A modest proposal for denying terrorists the publicity they crave

I have a suggestion for dealing with terrorists and other crazies on the media loosely borrowed from an old science fiction short story whose name and author I simply cannot remember at the moment (please feel free to chime in if you do).

Rather than show us the faces of terrorists and endless footage of the carnage they wreak on the innocent repeatedly, endlessly, ad nauseam, ad infinitum, providing them and their “causes” with free publicity that money can’t buy and encouraging an endless stream of like-minded wingnuts to blaze their own trails to hell for the amusement of a voyeuristic public, I’d like to propose a caricature be developed that places terrorists in an appropriate context–say, a skinny, mangy, rabid dog foaming at the mouth. Whenever an act of terror is perpetrated, place ONLY this image on the screen along with whatever description of the act and brief video clip is relevant. Any time thereafter when a terror suspect or convicted/dead terrorist is named, put their name under the mangy, rabid dog as a stand-in for their picture. Use as many mangy, rabid dogs as needed to represent any number of these morons.

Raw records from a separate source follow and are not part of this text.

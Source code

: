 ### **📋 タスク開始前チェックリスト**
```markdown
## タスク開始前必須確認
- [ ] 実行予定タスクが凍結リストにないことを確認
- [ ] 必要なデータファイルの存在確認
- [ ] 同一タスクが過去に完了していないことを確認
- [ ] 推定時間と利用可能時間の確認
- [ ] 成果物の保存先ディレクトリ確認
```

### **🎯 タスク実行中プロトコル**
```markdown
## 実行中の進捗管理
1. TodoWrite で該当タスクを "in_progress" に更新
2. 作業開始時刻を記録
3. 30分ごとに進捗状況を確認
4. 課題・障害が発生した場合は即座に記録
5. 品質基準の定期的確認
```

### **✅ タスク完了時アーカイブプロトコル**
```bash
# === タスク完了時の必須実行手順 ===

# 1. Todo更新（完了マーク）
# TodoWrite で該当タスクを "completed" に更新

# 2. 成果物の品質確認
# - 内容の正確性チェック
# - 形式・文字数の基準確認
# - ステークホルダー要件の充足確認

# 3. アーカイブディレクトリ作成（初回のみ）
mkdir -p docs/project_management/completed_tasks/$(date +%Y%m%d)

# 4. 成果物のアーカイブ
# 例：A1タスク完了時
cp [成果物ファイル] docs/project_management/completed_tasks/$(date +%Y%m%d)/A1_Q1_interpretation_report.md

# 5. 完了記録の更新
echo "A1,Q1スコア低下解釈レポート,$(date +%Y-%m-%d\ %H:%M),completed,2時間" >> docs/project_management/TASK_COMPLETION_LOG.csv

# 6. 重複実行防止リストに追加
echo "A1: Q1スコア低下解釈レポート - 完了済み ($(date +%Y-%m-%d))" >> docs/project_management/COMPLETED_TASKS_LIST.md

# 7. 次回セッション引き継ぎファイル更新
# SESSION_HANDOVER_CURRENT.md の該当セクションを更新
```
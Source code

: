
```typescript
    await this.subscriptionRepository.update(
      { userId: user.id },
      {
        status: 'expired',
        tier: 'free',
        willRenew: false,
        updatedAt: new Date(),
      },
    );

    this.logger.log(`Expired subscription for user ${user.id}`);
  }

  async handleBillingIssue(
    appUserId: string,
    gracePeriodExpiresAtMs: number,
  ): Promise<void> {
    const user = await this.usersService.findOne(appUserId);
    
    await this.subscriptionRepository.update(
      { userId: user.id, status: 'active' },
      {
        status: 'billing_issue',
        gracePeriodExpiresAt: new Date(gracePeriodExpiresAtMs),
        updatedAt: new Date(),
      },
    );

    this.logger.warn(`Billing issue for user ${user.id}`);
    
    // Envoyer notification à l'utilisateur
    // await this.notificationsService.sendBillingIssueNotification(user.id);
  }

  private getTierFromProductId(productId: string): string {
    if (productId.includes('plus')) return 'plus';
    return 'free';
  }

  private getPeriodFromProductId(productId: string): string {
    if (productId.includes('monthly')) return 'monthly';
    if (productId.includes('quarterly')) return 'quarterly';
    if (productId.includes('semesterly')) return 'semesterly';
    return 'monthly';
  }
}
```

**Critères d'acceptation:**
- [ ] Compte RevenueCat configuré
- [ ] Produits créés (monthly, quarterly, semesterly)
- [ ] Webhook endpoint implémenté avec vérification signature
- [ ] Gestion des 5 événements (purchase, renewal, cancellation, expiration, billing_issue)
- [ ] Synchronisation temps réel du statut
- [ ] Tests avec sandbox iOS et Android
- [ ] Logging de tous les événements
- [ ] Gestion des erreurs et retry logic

We can even differentiate domestic and foreign terrorists by using, say, a mangy, rabid dog for a domestic terrorist and a mangy rabid jackal for a foreign terrorist (or hyena, or some other unattractive lesser animal–I’m nothing if not flexible).

I might even watch an entire newscast again if these standards were adopted without an aching thumb from changing channels on my remote any time a glorified punk is shown on TV again, again, again and yet AGAIN.